Ibn Daqeeq al-‘Ied mengatakan: Hal ini menunjukkan bahwa hal tersebut dilarang bagi wanita yang ingin pergi ke masjid untuk memakai parfum, sebab hal ini dapat mengakibatkan dorongan bagi laki-laki.” Hal ini disebutkan oleh al-Manaawi in Fayd al-Qadir, dalam komentar pada hadits pertama Abu Hurairah di atas.
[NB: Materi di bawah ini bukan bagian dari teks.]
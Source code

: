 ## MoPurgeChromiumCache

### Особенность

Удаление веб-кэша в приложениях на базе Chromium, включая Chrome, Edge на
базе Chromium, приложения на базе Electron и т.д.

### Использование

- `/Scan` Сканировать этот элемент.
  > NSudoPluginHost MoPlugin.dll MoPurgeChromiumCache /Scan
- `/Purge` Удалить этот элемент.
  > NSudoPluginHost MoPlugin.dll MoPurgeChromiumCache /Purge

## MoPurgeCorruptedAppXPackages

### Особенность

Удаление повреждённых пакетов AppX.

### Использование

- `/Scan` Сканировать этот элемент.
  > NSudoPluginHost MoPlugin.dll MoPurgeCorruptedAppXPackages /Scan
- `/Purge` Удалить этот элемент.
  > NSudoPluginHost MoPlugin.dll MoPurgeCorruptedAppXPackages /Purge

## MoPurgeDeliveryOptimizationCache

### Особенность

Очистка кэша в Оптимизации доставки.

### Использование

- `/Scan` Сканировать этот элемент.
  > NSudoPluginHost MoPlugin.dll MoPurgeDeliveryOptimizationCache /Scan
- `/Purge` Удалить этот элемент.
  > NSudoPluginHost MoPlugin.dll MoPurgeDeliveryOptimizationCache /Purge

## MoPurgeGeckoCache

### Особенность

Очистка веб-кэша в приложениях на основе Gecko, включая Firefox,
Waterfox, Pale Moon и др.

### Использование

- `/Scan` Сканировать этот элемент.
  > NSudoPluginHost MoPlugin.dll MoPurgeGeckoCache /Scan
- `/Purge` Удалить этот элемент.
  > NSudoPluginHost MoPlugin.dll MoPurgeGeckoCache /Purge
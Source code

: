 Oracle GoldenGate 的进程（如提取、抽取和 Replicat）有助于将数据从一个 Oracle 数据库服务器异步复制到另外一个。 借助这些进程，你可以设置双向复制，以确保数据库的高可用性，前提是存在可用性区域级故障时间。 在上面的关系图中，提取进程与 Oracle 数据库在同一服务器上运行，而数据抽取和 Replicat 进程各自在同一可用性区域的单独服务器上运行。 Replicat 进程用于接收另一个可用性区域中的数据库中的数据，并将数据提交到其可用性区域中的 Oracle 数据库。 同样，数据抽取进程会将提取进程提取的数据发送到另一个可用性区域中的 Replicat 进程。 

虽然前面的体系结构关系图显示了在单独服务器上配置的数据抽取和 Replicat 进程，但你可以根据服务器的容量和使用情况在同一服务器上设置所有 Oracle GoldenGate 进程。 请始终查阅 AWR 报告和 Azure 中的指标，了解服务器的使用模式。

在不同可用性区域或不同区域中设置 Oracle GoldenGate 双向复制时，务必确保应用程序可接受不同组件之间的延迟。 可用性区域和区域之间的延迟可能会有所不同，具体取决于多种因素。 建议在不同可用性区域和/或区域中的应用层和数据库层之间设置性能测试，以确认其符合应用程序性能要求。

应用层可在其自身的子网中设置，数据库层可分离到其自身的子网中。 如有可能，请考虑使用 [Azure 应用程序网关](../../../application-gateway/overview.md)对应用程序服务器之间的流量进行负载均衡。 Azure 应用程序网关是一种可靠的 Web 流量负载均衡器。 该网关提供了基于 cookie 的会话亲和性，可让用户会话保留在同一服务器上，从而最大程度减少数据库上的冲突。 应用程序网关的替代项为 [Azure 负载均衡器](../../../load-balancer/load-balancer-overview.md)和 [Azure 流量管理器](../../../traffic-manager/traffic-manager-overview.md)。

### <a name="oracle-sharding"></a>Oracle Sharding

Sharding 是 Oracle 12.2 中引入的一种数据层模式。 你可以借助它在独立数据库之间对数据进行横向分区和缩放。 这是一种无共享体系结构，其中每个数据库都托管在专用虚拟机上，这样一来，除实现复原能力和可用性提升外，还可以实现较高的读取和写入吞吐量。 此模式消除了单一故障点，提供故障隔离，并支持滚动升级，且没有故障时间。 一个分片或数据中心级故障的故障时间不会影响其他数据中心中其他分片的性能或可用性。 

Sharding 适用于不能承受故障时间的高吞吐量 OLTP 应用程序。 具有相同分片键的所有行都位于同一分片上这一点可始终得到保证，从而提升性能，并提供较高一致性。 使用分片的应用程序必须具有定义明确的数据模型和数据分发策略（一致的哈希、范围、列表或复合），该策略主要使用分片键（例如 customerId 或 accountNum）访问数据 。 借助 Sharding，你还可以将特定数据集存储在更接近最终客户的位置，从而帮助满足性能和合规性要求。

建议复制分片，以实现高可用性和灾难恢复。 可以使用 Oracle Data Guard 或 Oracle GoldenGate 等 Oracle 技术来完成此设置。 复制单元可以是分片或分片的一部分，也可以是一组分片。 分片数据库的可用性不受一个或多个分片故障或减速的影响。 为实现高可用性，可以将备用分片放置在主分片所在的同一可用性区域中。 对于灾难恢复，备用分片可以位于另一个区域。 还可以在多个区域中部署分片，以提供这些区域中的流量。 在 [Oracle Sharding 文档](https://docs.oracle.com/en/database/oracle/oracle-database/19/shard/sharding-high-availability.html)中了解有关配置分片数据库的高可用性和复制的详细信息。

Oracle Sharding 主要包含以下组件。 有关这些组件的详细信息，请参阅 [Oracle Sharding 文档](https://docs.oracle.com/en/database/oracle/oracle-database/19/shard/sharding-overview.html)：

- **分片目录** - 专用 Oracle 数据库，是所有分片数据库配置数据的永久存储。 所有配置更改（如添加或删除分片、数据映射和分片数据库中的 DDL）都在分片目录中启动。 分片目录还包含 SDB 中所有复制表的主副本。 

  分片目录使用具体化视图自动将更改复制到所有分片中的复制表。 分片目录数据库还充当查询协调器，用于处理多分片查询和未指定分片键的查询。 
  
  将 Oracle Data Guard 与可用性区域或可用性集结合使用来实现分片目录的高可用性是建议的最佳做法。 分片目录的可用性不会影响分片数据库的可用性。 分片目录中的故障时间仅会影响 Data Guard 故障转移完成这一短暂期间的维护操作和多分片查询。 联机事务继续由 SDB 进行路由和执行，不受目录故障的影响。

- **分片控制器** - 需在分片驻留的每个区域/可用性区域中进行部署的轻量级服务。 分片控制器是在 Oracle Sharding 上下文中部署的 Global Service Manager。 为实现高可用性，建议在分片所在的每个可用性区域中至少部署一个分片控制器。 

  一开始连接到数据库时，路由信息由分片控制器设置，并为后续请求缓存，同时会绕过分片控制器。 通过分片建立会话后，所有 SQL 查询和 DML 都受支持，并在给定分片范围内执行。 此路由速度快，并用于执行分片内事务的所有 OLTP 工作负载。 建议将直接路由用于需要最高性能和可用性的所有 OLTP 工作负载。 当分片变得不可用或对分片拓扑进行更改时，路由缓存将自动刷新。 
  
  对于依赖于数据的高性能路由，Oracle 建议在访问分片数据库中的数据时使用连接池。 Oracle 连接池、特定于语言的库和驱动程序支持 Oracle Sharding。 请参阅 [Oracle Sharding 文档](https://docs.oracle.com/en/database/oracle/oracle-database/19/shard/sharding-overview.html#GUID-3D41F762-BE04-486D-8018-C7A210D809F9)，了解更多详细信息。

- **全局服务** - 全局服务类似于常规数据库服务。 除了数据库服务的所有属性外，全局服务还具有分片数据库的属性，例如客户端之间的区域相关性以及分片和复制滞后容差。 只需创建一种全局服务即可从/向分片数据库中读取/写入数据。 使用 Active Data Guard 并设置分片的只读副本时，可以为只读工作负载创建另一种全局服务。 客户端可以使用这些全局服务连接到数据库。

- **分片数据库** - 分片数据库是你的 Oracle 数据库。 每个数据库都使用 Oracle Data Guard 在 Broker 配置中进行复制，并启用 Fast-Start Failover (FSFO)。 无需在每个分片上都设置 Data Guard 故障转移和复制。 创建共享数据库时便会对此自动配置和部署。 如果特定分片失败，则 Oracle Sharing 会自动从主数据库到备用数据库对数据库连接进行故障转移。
6. Tidak menyerupai pakaian laki-laki
Disebutkan dalam sahih bahwa seorang wanita yang menyerupai laki-laki dalam berpakaian atau dalam hal lain adalah terkutuk. Berikut ini adalah beberapa hadits yang kami ketahui: (1). Abu Hurairah berkata: “Rasulullah Shallallahu 'Alaihi Wasallam mengutuk laki-laki yang memakai pakaian wanita, dan wanita yang memakai pakaian laki-laki.”
(2). ‘Abdullah ibnu ‘Amr berkata: Saya mendengar Rasulullah Shallallahu 'Alaihi Wasallam bersabda: ‘Mereka bukan bagian dari kami, wanita-wanita yang menyerupai laki-laki dan laki-laki menyerupai wanita.”
(3). Ibnu ‘Abbaas berkata: “Nabi Shallallahu 'Alaihi Wasallam mengutuk laki-laki yang bersifat seperti wanita dan wanita yang bersikap seperti laki-laki. Beliau bersabda:, ‘Keluarkan mereka rumah-rumahmu.’” Beliau bersabda: “Nabi Shallallahu 'Alaihi Wasallam mengeluarkan Begini dan begini, dan ‘Umar mengeluarkab Begini dan begini.” Menurut riwayat lain: “Rasulullah Shallallahu 'Alaihi Wasallam mengutuk laki-laki yang menyerupai wanita dan wanita yang menyerupai laki-laki.”
(4). ‘Abdullah ibnu ‘Amr berkata: “Rasulullah Shallallahu 'Alaihi Wasallam bersabda: ‘Ada tiga orang yang tidak akan masuk syurga dan Allah tidak akan melihat mereka pada Hari Kebangkitan: seseorang yang tidak patuh kepada orang tuanya, wanita yang menyerupai laki-laki, dan the duyooth (suami yang istrinya tidak setia, pria lemah yang tidak merasa cemburu terhadap istrinya).”
(5). Ibn Abi Maleekah – yang namanya adalah ‘Abdullah ibnu ‘Ubayd-Allaah – berkata: “Dikatakan kepada Aisyah Radiyallhahu 'Anha ‘Bagaimana jika seorang wanita memakai sandal pria?’ Beliau berkata: ‘Rasulullah Shallallahu 'Alaihi Wasallam mengutuk wanita yang berperilaku seperti pria.’”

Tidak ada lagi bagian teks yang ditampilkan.